Inventory control data provides comprehensive information about every step in the chain and facilitates accurate ordering practices, including when to reorder.
Strategic Budgeting
Managing inventory enables you to better allocate resources and manage cash flow, keeping the right amount of goods in stock without wasting money and human resources.
In short, a solid inventory management system saves money, boosts staff productivity, provides real-time data for informed ordering, reduces waste, and keeps your fastest moving stock on the shelves.
Every business that depends on a supply chain will run into issues at some point. With a contingency plan in place, you can evaluate potential risks and solve delivery or stock issues before they damage your business reputation.
Inventory Management Tips and Techniques
Inventory management is a proven way to save money and maximize production.
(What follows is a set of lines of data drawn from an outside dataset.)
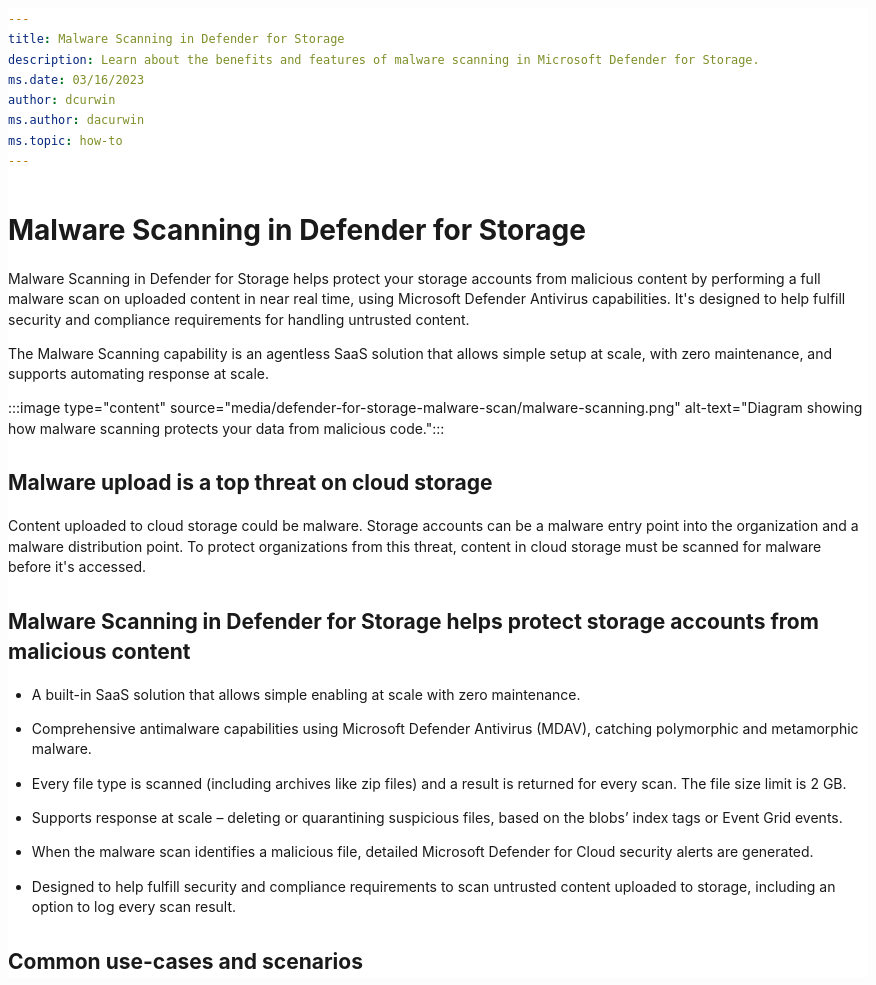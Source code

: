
 ```yaml
---
title: Malware Scanning in Defender for Storage
description: Learn about the benefits and features of malware scanning in Microsoft Defender for Storage.
ms.date: 03/16/2023
author: dcurwin
ms.author: dacurwin
ms.topic: how-to
---
```


# Malware Scanning in Defender for Storage

Malware Scanning in Defender for Storage helps protect your storage accounts from malicious content by performing a full malware scan on uploaded content in near real time, using Microsoft Defender Antivirus capabilities. It's designed to help fulfill security and compliance requirements for handling untrusted content.

The Malware Scanning capability is an agentless SaaS solution that allows simple setup at scale, with zero maintenance, and supports automating response at scale.

:::image type="content" source="media/defender-for-storage-malware-scan/malware-scanning.png" alt-text="Diagram showing how malware scanning protects your data from malicious code.":::

## Malware upload is a top threat on cloud storage

Content uploaded to cloud storage could be malware. Storage accounts can be a malware entry point into the organization and a malware distribution point. To protect organizations from this threat, content in cloud storage must be scanned for malware before it's accessed.

## Malware Scanning in Defender for Storage helps protect storage accounts from malicious content

- A built-in SaaS solution that allows simple enabling at scale with zero maintenance.

- Comprehensive antimalware capabilities using Microsoft Defender Antivirus (MDAV), catching polymorphic and metamorphic malware.

- Every file type is scanned (including archives like zip files) and a result is returned for every scan. The file size limit is 2 GB.

- Supports response at scale – deleting or quarantining suspicious files, based on the blobs’ index tags or Event Grid events.

- When the malware scan identifies a malicious file, detailed Microsoft Defender for Cloud security alerts are generated.
- Designed to help fulfill security and compliance requirements to scan untrusted content uploaded to storage, including an option to log every scan result.

## Common use-cases and scenarios
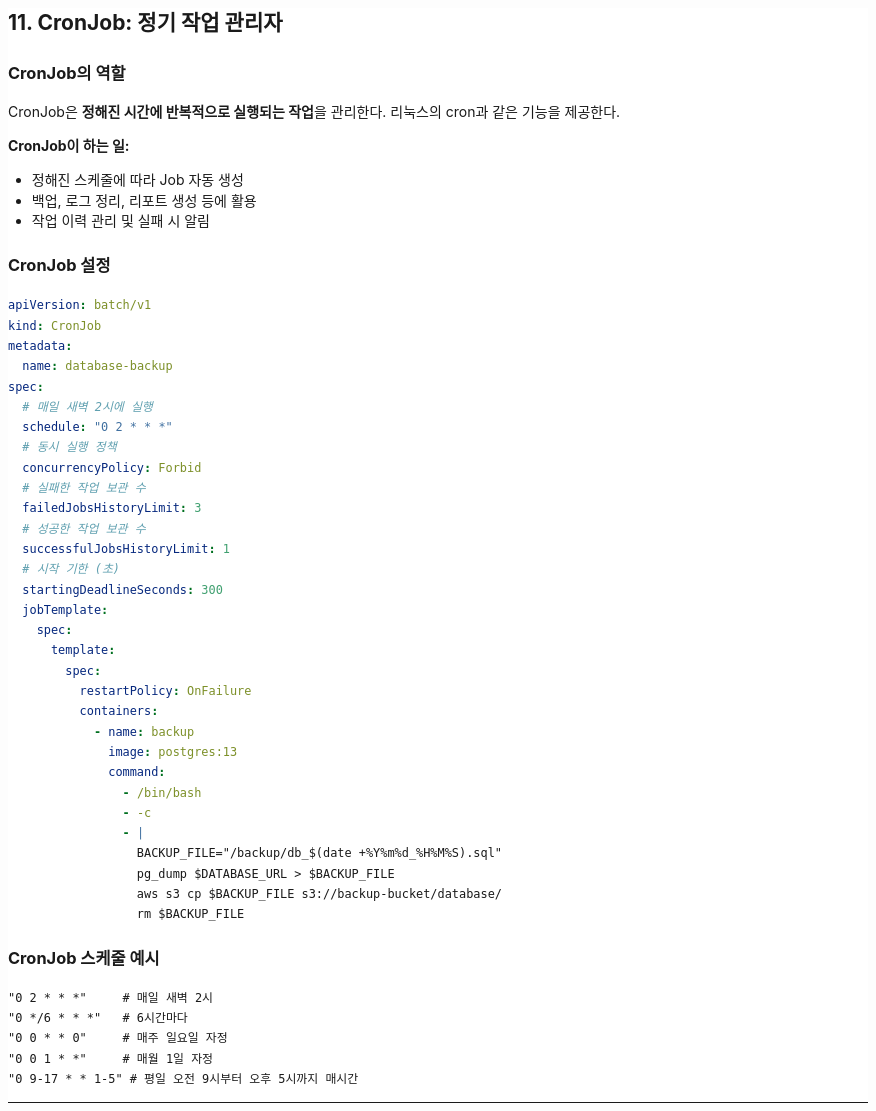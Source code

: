 
## 11. CronJob: 정기 작업 관리자

### CronJob의 역할

CronJob은 **정해진 시간에 반복적으로 실행되는 작업**을 관리한다. 리눅스의 cron과 같은 기능을 제공한다.

**CronJob이 하는 일:**

- 정해진 스케줄에 따라 Job 자동 생성
- 백업, 로그 정리, 리포트 생성 등에 활용
- 작업 이력 관리 및 실패 시 알림

### CronJob 설정

```yaml
apiVersion: batch/v1
kind: CronJob
metadata:
  name: database-backup
spec:
  # 매일 새벽 2시에 실행
  schedule: "0 2 * * *"
  # 동시 실행 정책
  concurrencyPolicy: Forbid
  # 실패한 작업 보관 수
  failedJobsHistoryLimit: 3
  # 성공한 작업 보관 수
  successfulJobsHistoryLimit: 1
  # 시작 기한 (초)
  startingDeadlineSeconds: 300
  jobTemplate:
    spec:
      template:
        spec:
          restartPolicy: OnFailure
          containers:
            - name: backup
              image: postgres:13
              command:
                - /bin/bash
                - -c
                - |
                  BACKUP_FILE="/backup/db_$(date +%Y%m%d_%H%M%S).sql"
                  pg_dump $DATABASE_URL > $BACKUP_FILE
                  aws s3 cp $BACKUP_FILE s3://backup-bucket/database/
                  rm $BACKUP_FILE
```

### CronJob 스케줄 예시

```
"0 2 * * *"     # 매일 새벽 2시
"0 */6 * * *"   # 6시간마다
"0 0 * * 0"     # 매주 일요일 자정
"0 0 1 * *"     # 매월 1일 자정
"0 9-17 * * 1-5" # 평일 오전 9시부터 오후 5시까지 매시간
```

---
Every business will benefit by reducing human error, which means choosing an inventory management software that works best for your operation.
No matter what software you choose, these tips will help you run a highly efficient inventory system.
Invest in Inventory Management Software
Implement a connected supplier management software and inventory management system with real-time stock updates and comprehensive data analysis features.
The best solutions on the market will minimize data entry and update all systems in real-time, so everyone from the clerk to the purchasing manager know what you have in stock at any moment, and the database is updated automatically when an item is sold.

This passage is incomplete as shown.